*** Begin section ***

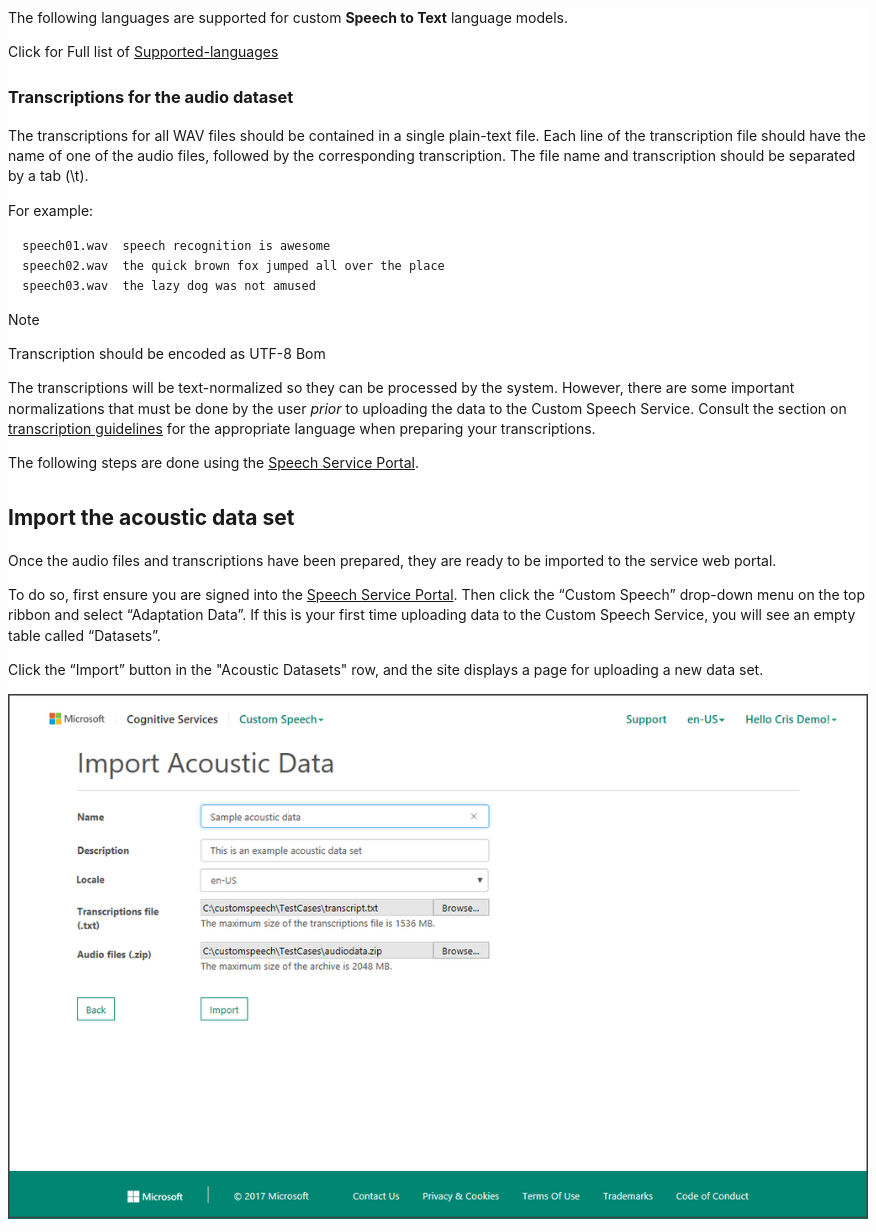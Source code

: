 The following languages are supported for custom **Speech to Text** language models.

Click for Full list of [Supported-languages](supported-languages.md)

### Transcriptions for the audio dataset

The transcriptions for all WAV files should be contained in a single plain-text file. Each line of the transcription file should have the name of one of the audio files, followed by the corresponding transcription. The file name and transcription should be separated by a tab (\t).

  For example:
```
  speech01.wav  speech recognition is awesome
  speech02.wav  the quick brown fox jumped all over the place
  speech03.wav  the lazy dog was not amused
```
> [!NOTE]
> Transcription should be encoded as UTF-8 Bom

The transcriptions will be text-normalized so they can be processed by the system. However, there are some important normalizations that must be done by the user _prior_ to uploading the data to the Custom Speech Service. Consult the section on [transcription guidelines](prepare-transcription.md) for the appropriate language when preparing your transcriptions.

The following steps are done using the [Speech Service Portal](https://customspeech.ai).

## Import the acoustic data set

Once the audio files and transcriptions have been prepared, they are ready to be imported to the service web portal.

To do so, first ensure you are signed into the [Speech Service Portal](https://customspeech.ai). Then click the “Custom Speech” drop-down menu on the top ribbon and select “Adaptation Data”. If this is your first time uploading data to the Custom Speech Service, you will see an empty table called “Datasets”. 

Click the “Import” button in the "Acoustic Datasets" row, and the site displays a page for uploading a new data set.

![try](media/stt/speech-acoustic-datasets-import.png)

*** End section ***

Lines that contain "have" are the result; find them in the entries above and copy each one.

__RESPONSE TO THE EXERCISE__
The transcriptions for all WAV files should be contained in a single plain-text file. Each line of the transcription file should have the name of one of the audio files, followed by the corresponding transcription. The file name and transcription should be separated by a tab (\t).
Once the audio files and transcriptions have been prepared, they are ready to be imported to the service web portal.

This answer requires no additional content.